The increase in net cash provided by operating activities in 2018 was caused by improving commodity prices and a 73% year-over-year increase in production, which was partially offset by an $26.7 million reduction in settled derivatives when compared to 2017. The decline in net cash provided by operating activities in 2017 was caused by a $57.8 million reduction in settled derivatives, which was partially offset by an 8% year-over-year increase in production and improved commodity prices when compared to 2016.
Cash Flows from Investing Activities
We had cash flows used in investing activities of $474.5 million, $119.2 million and $91.0 million during the years ended December 31, 2018, 2017 and 2016, respectively, primarily as a result of our capital expenditures for drilling, development and acquisition costs. The year-over-year increase in cash used in investing activities in 2018 was attributable to higher development spending and acquisitions, in particular our Salt Creek, Pivotal and W Energy acquisitions (see Note 3 to our financial statements). The year-over-year increase in cash used in investing activities in 2017 was attributable to higher oil and gas development activities. During 2018, 2017 and 2016 we added 31.2 (excluding already producing wells from acquisitions), 16.9 and 10.7 net wells to production, respectively.

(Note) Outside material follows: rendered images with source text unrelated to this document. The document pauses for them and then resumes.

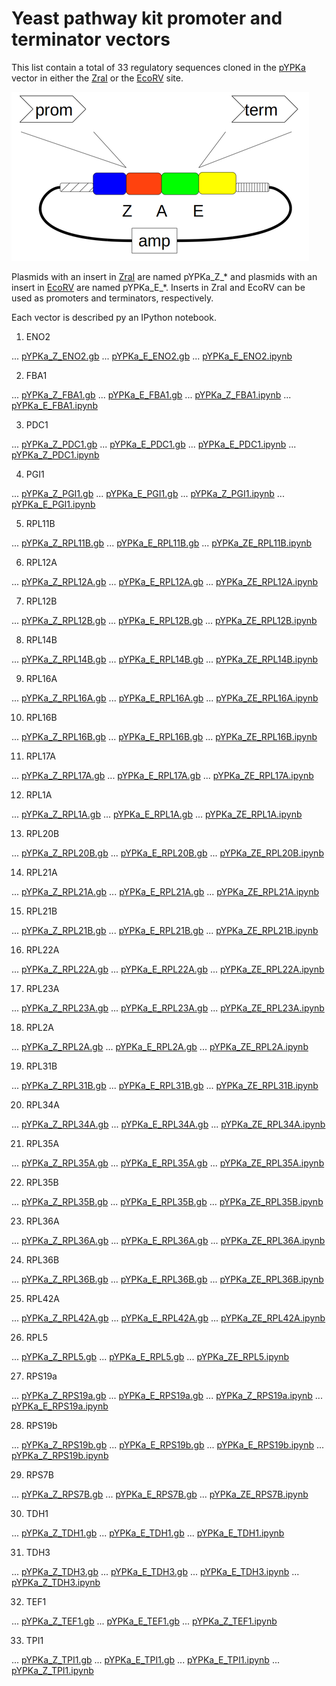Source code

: # Yeast pathway kit promoter and terminator vectors

This list contain a total of 33 regulatory sequences
cloned in the [pYPKa](files/pYPKa.gb) vector in either the [ZraI](http://rebase.neb.com/rebase/enz/ZraI.html)
or the [EcoRV](http://rebase.neb.com/rebase/enz/EcoRV.html) site.

![files/pYPK_ZE.png](files/pYPK_ZE.png)

Plasmids with an insert in [ZraI](http://rebase.neb.com/rebase/enz/ZraI.html) are named
pYPKa_Z_* and plasmids with an insert in [EcoRV](http://rebase.neb.com/rebase/enz/EcoRV.html) are named
pYPKa_E_*. Inserts in ZraI and EcoRV can be used as promoters and terminators, respectively.

Each vector is described py an IPython notebook.

1. ENO2

... [pYPKa_Z_ENO2.gb](pYPKa_Z_ENO2.gb)
... [pYPKa_E_ENO2.gb](pYPKa_E_ENO2.gb)
... [pYPKa_E_ENO2.ipynb](pYPKa_E_ENO2.ipynb)

2. FBA1

... [pYPKa_Z_FBA1.gb](pYPKa_Z_FBA1.gb)
... [pYPKa_E_FBA1.gb](pYPKa_E_FBA1.gb)
... [pYPKa_Z_FBA1.ipynb](pYPKa_Z_FBA1.ipynb)
... [pYPKa_E_FBA1.ipynb](pYPKa_E_FBA1.ipynb)

3. PDC1

... [pYPKa_Z_PDC1.gb](pYPKa_Z_PDC1.gb)
... [pYPKa_E_PDC1.gb](pYPKa_E_PDC1.gb)
... [pYPKa_E_PDC1.ipynb](pYPKa_E_PDC1.ipynb)
... [pYPKa_Z_PDC1.ipynb](pYPKa_Z_PDC1.ipynb)

4. PGI1

... [pYPKa_Z_PGI1.gb](pYPKa_Z_PGI1.gb)
... [pYPKa_E_PGI1.gb](pYPKa_E_PGI1.gb)
... [pYPKa_Z_PGI1.ipynb](pYPKa_Z_PGI1.ipynb)
... [pYPKa_E_PGI1.ipynb](pYPKa_E_PGI1.ipynb)

5. RPL11B

... [pYPKa_Z_RPL11B.gb](pYPKa_Z_RPL11B.gb)
... [pYPKa_E_RPL11B.gb](pYPKa_E_RPL11B.gb)
... [pYPKa_ZE_RPL11B.ipynb](pYPKa_ZE_RPL11B.ipynb)

6. RPL12A

... [pYPKa_Z_RPL12A.gb](pYPKa_Z_RPL12A.gb)
... [pYPKa_E_RPL12A.gb](pYPKa_E_RPL12A.gb)
... [pYPKa_ZE_RPL12A.ipynb](pYPKa_ZE_RPL12A.ipynb)

7. RPL12B

... [pYPKa_Z_RPL12B.gb](pYPKa_Z_RPL12B.gb)
... [pYPKa_E_RPL12B.gb](pYPKa_E_RPL12B.gb)
... [pYPKa_ZE_RPL12B.ipynb](pYPKa_ZE_RPL12B.ipynb)

8. RPL14B

... [pYPKa_Z_RPL14B.gb](pYPKa_Z_RPL14B.gb)
... [pYPKa_E_RPL14B.gb](pYPKa_E_RPL14B.gb)
... [pYPKa_ZE_RPL14B.ipynb](pYPKa_ZE_RPL14B.ipynb)

9. RPL16A

... [pYPKa_Z_RPL16A.gb](pYPKa_Z_RPL16A.gb)
... [pYPKa_E_RPL16A.gb](pYPKa_E_RPL16A.gb)
... [pYPKa_ZE_RPL16A.ipynb](pYPKa_ZE_RPL16A.ipynb)

10. RPL16B

... [pYPKa_Z_RPL16B.gb](pYPKa_Z_RPL16B.gb)
... [pYPKa_E_RPL16B.gb](pYPKa_E_RPL16B.gb)
... [pYPKa_ZE_RPL16B.ipynb](pYPKa_ZE_RPL16B.ipynb)

11. RPL17A

... [pYPKa_Z_RPL17A.gb](pYPKa_Z_RPL17A.gb)
... [pYPKa_E_RPL17A.gb](pYPKa_E_RPL17A.gb)
... [pYPKa_ZE_RPL17A.ipynb](pYPKa_ZE_RPL17A.ipynb)

12. RPL1A

... [pYPKa_Z_RPL1A.gb](pYPKa_Z_RPL1A.gb)
... [pYPKa_E_RPL1A.gb](pYPKa_E_RPL1A.gb)
... [pYPKa_ZE_RPL1A.ipynb](pYPKa_ZE_RPL1A.ipynb)

13. RPL20B

... [pYPKa_Z_RPL20B.gb](pYPKa_Z_RPL20B.gb)
... [pYPKa_E_RPL20B.gb](pYPKa_E_RPL20B.gb)
... [pYPKa_ZE_RPL20B.ipynb](pYPKa_ZE_RPL20B.ipynb)

14. RPL21A

... [pYPKa_Z_RPL21A.gb](pYPKa_Z_RPL21A.gb)
... [pYPKa_E_RPL21A.gb](pYPKa_E_RPL21A.gb)
... [pYPKa_ZE_RPL21A.ipynb](pYPKa_ZE_RPL21A.ipynb)

15. RPL21B

... [pYPKa_Z_RPL21B.gb](pYPKa_Z_RPL21B.gb)
... [pYPKa_E_RPL21B.gb](pYPKa_E_RPL21B.gb)
... [pYPKa_ZE_RPL21B.ipynb](pYPKa_ZE_RPL21B.ipynb)

16. RPL22A

... [pYPKa_Z_RPL22A.gb](pYPKa_Z_RPL22A.gb)
... [pYPKa_E_RPL22A.gb](pYPKa_E_RPL22A.gb)
... [pYPKa_ZE_RPL22A.ipynb](pYPKa_ZE_RPL22A.ipynb)

17. RPL23A

... [pYPKa_Z_RPL23A.gb](pYPKa_Z_RPL23A.gb)
... [pYPKa_E_RPL23A.gb](pYPKa_E_RPL23A.gb)
... [pYPKa_ZE_RPL23A.ipynb](pYPKa_ZE_RPL23A.ipynb)

18. RPL2A

... [pYPKa_Z_RPL2A.gb](pYPKa_Z_RPL2A.gb)
... [pYPKa_E_RPL2A.gb](pYPKa_E_RPL2A.gb)
... [pYPKa_ZE_RPL2A.ipynb](pYPKa_ZE_RPL2A.ipynb)

19. RPL31B

... [pYPKa_Z_RPL31B.gb](pYPKa_Z_RPL31B.gb)
... [pYPKa_E_RPL31B.gb](pYPKa_E_RPL31B.gb)
... [pYPKa_ZE_RPL31B.ipynb](pYPKa_ZE_RPL31B.ipynb)

20. RPL34A

... [pYPKa_Z_RPL34A.gb](pYPKa_Z_RPL34A.gb)
... [pYPKa_E_RPL34A.gb](pYPKa_E_RPL34A.gb)
... [pYPKa_ZE_RPL34A.ipynb](pYPKa_ZE_RPL34A.ipynb)

21. RPL35A

... [pYPKa_Z_RPL35A.gb](pYPKa_Z_RPL35A.gb)
... [pYPKa_E_RPL35A.gb](pYPKa_E_RPL35A.gb)
... [pYPKa_ZE_RPL35A.ipynb](pYPKa_ZE_RPL35A.ipynb)

22. RPL35B

... [pYPKa_Z_RPL35B.gb](pYPKa_Z_RPL35B.gb)
... [pYPKa_E_RPL35B.gb](pYPKa_E_RPL35B.gb)
... [pYPKa_ZE_RPL35B.ipynb](pYPKa_ZE_RPL35B.ipynb)

23. RPL36A

... [pYPKa_Z_RPL36A.gb](pYPKa_Z_RPL36A.gb)
... [pYPKa_E_RPL36A.gb](pYPKa_E_RPL36A.gb)
... [pYPKa_ZE_RPL36A.ipynb](pYPKa_ZE_RPL36A.ipynb)

24. RPL36B

... [pYPKa_Z_RPL36B.gb](pYPKa_Z_RPL36B.gb)
... [pYPKa_E_RPL36B.gb](pYPKa_E_RPL36B.gb)
... [pYPKa_ZE_RPL36B.ipynb](pYPKa_ZE_RPL36B.ipynb)

25. RPL42A

... [pYPKa_Z_RPL42A.gb](pYPKa_Z_RPL42A.gb)
... [pYPKa_E_RPL42A.gb](pYPKa_E_RPL42A.gb)
... [pYPKa_ZE_RPL42A.ipynb](pYPKa_ZE_RPL42A.ipynb)

26. RPL5

... [pYPKa_Z_RPL5.gb](pYPKa_Z_RPL5.gb)
... [pYPKa_E_RPL5.gb](pYPKa_E_RPL5.gb)
... [pYPKa_ZE_RPL5.ipynb](pYPKa_ZE_RPL5.ipynb)

27. RPS19a

... [pYPKa_Z_RPS19a.gb](pYPKa_Z_RPS19a.gb)
... [pYPKa_E_RPS19a.gb](pYPKa_E_RPS19a.gb)
... [pYPKa_Z_RPS19a.ipynb](pYPKa_Z_RPS19a.ipynb)
... [pYPKa_E_RPS19a.ipynb](pYPKa_E_RPS19a.ipynb)

28. RPS19b

... [pYPKa_Z_RPS19b.gb](pYPKa_Z_RPS19b.gb)
... [pYPKa_E_RPS19b.gb](pYPKa_E_RPS19b.gb)
... [pYPKa_E_RPS19b.ipynb](pYPKa_E_RPS19b.ipynb)
... [pYPKa_Z_RPS19b.ipynb](pYPKa_Z_RPS19b.ipynb)

29. RPS7B

... [pYPKa_Z_RPS7B.gb](pYPKa_Z_RPS7B.gb)
... [pYPKa_E_RPS7B.gb](pYPKa_E_RPS7B.gb)
... [pYPKa_ZE_RPS7B.ipynb](pYPKa_ZE_RPS7B.ipynb)

30. TDH1

... [pYPKa_Z_TDH1.gb](pYPKa_Z_TDH1.gb)
... [pYPKa_E_TDH1.gb](pYPKa_E_TDH1.gb)
... [pYPKa_E_TDH1.ipynb](pYPKa_E_TDH1.ipynb)

31. TDH3

... [pYPKa_Z_TDH3.gb](pYPKa_Z_TDH3.gb)
... [pYPKa_E_TDH3.gb](pYPKa_E_TDH3.gb)
... [pYPKa_E_TDH3.ipynb](pYPKa_E_TDH3.ipynb)
... [pYPKa_Z_TDH3.ipynb](pYPKa_Z_TDH3.ipynb)

32. TEF1

... [pYPKa_Z_TEF1.gb](pYPKa_Z_TEF1.gb)
... [pYPKa_E_TEF1.gb](pYPKa_E_TEF1.gb)
... [pYPKa_Z_TEF1.ipynb](pYPKa_Z_TEF1.ipynb)

33. TPI1

... [pYPKa_Z_TPI1.gb](pYPKa_Z_TPI1.gb)
... [pYPKa_E_TPI1.gb](pYPKa_E_TPI1.gb)
... [pYPKa_E_TPI1.ipynb](pYPKa_E_TPI1.ipynb)
... [pYPKa_Z_TPI1.ipynb](pYPKa_Z_TPI1.ipynb)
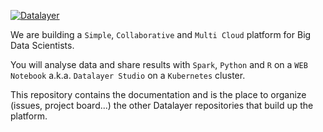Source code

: [![Datalayer](http://datalayer.io/img/logo-datalayer-horizontal.png)](http://datalayer.io)

We are building a `Simple`, `Collaborative` and `Multi Cloud` platform for Big Data Scientists.

You will analyse data and share results with `Spark`, `Python` and `R` on a `WEB Notebook` a.k.a. `Datalayer Studio` on a `Kubernetes` cluster.

This repository contains the documentation and is the place to organize (issues, project board...) the other Datalayer repositories that build up the platform.

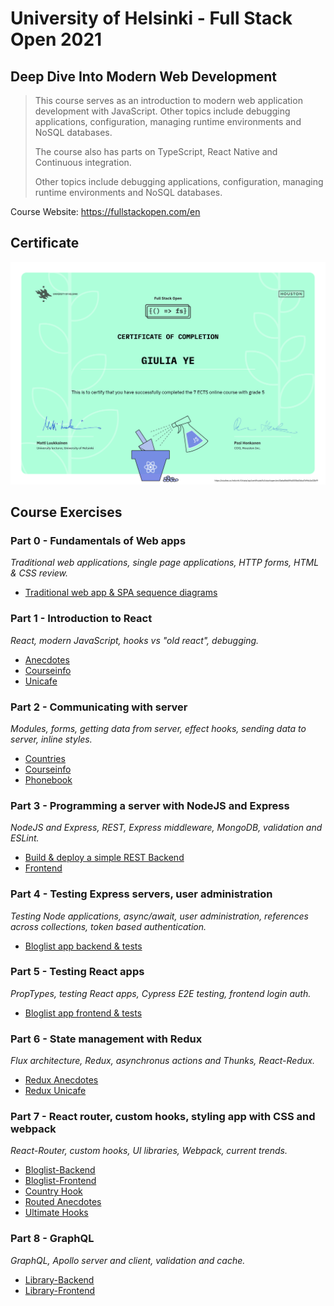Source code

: # University of Helsinki - Full Stack Open 2021

## Deep Dive Into Modern Web Development

> This course serves as an introduction to modern web application development with JavaScript. Other topics include debugging applications, configuration, managing runtime environments and NoSQL databases.
>
> The course also has parts on TypeScript, React Native and Continuous integration.
>
> Other topics include debugging applications, configuration, managing runtime environments and NoSQL databases.

Course Website: https://fullstackopen.com/en

## Certificate

![Course Completion Certificate](/.github/images/certificate.png)

## Course Exercises

### Part 0 - Fundamentals of Web apps
*Traditional web applications, single page applications, HTTP forms, HTML & CSS review.*

* [Traditional web app & SPA sequence diagrams](https://github.com/giuxtaposition/fullstackopen-2021/tree/main/part%200)

### Part 1 - Introduction to React
*React, modern JavaScript, hooks vs "old react", debugging.*

* [Anecdotes](https://github.com/giuxtaposition/fullstackopen-2021/tree/main/part%201/anecdotes)
* [Courseinfo](https://github.com/giuxtaposition/fullstackopen-2021/tree/main/part%201/courseinfo)
* [Unicafe](https://github.com/giuxtaposition/fullstackopen-2021/tree/main/part%201/unicafe)


### Part 2 - Communicating with server

*Modules, forms, getting data from server, effect hooks, sending data to server, inline styles.*

* [Countries](https://github.com/giuxtaposition/fullstackopen-2021/tree/main/part%202/countries)
* [Courseinfo](https://github.com/giuxtaposition/fullstackopen-2021/tree/main/part%202/courseinfo)
* [Phonebook](https://github.com/giuxtaposition/fullstackopen-2021/tree/main/part%202/phonebook)

### Part 3 - Programming a server with NodeJS and Express

*NodeJS and Express, REST, Express middleware, MongoDB, validation and ESLint.*

* [Build & deploy a simple REST Backend](https://github.com/giuxtaposition/fulstackopen-2021-part3/tree/193171cbd7e2b89ad80bd974d417144b58c12d6d)
* [Frontend](https://github.com/giuxtaposition/fullstackopen-2021/tree/main/part%203/frontend)

### Part 4 - Testing Express servers, user administration

*Testing Node applications, async/await, user administration, references across collections, token based authentication.*

* [Bloglist app backend & tests](https://github.com/giuxtaposition/fullstackopen-2021/tree/main/part%204)

### Part 5 - Testing React apps

*PropTypes, testing React apps, Cypress E2E testing, frontend login auth.*

* [Bloglist app frontend & tests](https://github.com/giuxtaposition/fullstackopen-2021/tree/main/part%205)

### Part 6 - State management with Redux

*Flux architecture, Redux, asynchronus actions and Thunks, React-Redux.*

* [Redux Anecdotes](https://github.com/giuxtaposition/fullstackopen-2021/tree/main/part%206/redux-anecdotes)
* [Redux Unicafe](https://github.com/giuxtaposition/fullstackopen-2021/tree/main/part%206/unicafe-redux)

### Part 7 - React router, custom hooks, styling app with CSS and webpack

*React-Router, custom hooks, UI libraries, Webpack, current trends.*

* [Bloglist-Backend](https://github.com/giuxtaposition/fullstackopen-2021/tree/main/part%207/bloglist/backend)
* [Bloglist-Frontend](https://github.com/giuxtaposition/fullstackopen-2021/tree/main/part%207/bloglist/frontend)
* [Country Hook](https://github.com/giuxtaposition/fullstackopen-2021/tree/main/part%207/country-hook)
* [Routed Anecdotes](https://github.com/giuxtaposition/fullstackopen-2021/tree/main/part%207/routed-anecdotes)
* [Ultimate Hooks](https://github.com/giuxtaposition/fullstackopen-2021/tree/main/part%207/ultimate-hooks)

### Part 8 - GraphQL

*GraphQL, Apollo server and client, validation and cache.*

* [Library-Backend](https://github.com/giuxtaposition/fullstackopen-2021/tree/main/part%208/library/backend)
* [Library-Frontend](https://github.com/giuxtaposition/fullstackopen-2021/tree/main/part%208/library/frontend)
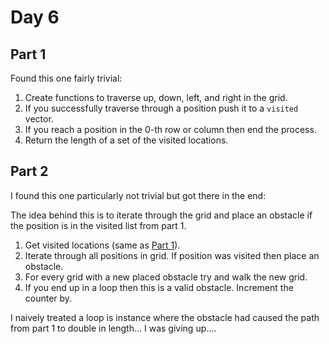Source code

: # Day 6

## Part 1

Found this one fairly trivial:

1. Create functions to traverse up, down, left, and right in the grid.
2. If you successfully traverse through a position push it to a `visited` vector.
3. If you reach a position in the 0-th row or column then end the process.
4. Return the length of a set of the visited locations.

## Part 2

I found this one particularly not trivial but got there in the end:

The idea behind this is to iterate through the grid and place an obstacle if the position is in the visited list from part 1.

1. Get visited locations (same as [Part 1](#-part-1)).
2. Iterate through all positions in grid. If position was visited then place an obstacle.
3. For every grid with a new placed obstacle try and walk the new grid.
4. If you end up in a loop then this is a valid obstacle. Increment the counter by.

I naively treated a loop is instance where the obstacle had caused the path from part 1 to double in length... I was giving up....
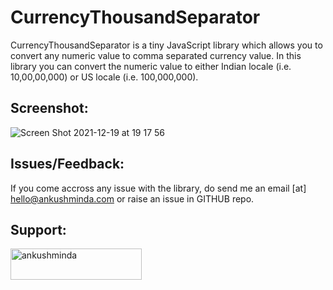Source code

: # CurrencyThousandSeparator


CurrencyThousandSeparator is a tiny JavaScript library which allows you to convert any numeric value to comma separated currency value. In this library you can convert the numeric value to either Indian locale (i.e. 10,00,00,000) or US locale (i.e. 100,000,000).


<h2>Screenshot:</h2>

![Screen Shot 2021-12-19 at 19 17 56](https://user-images.githubusercontent.com/26448060/146677225-fc65000d-02a7-485e-8070-5533a5c460f0.png)


<h2>Issues/Feedback:</h2>

If you come accross any issue with the library, do send me an email [at] hello@ankushminda.com or raise an issue in GITHUB repo.


<h2 align="left">Support:</h2>
<p><a href="https://www.buymeacoffee.com/ankushminda"> <img align="left" src="https://cdn.buymeacoffee.com/buttons/v2/default-yellow.png" height="50" width="210" alt="ankushminda" /></a></p>


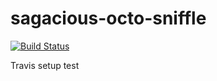 # sagacious-octo-sniffle

[![Build Status](https://travis-ci.org/kode9/sagacious-octo-sniffle.svg?branch=master)](https://travis-ci.org/kode9/sagacious-octo-sniffle)

Travis setup test
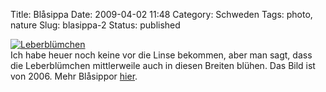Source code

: Title: Blåsippa
Date: 2009-04-02 11:48
Category: Schweden
Tags: photo, nature
Slug: blasippa-2
Status: published

[![Leberblümchen](/pic/blasippfransida_s.jpg "Leberblümchen")](/pic/blasippfransida_l.jpg)  
Ich habe heuer noch keine vor die Linse bekommen, aber man sagt, dass
die Leberblümchen mittlerweile auch in diesen Breiten blühen. Das Bild
ist von 2006. Mehr Blåsippor [hier](http://www.fiket.de/?s=blåsipp).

Our cash flows used in investing activities reflects actual cash spending, which can lag several months from when the related costs were incurred. As a result, our actual cash spending is not always reflective of current levels of development activity. For instance, during the year ended December 31, 2018, our capitalized costs incurred, excluding non-cash consideration and purchase price adjustments used in our large acquisitions, for oil and natural gas properties (e.g. drilling and completion costs, acquisitions, and other capital expenditures) amounted to $519.3 million, while the actual cash spend in this regard amounted to $474.5 million.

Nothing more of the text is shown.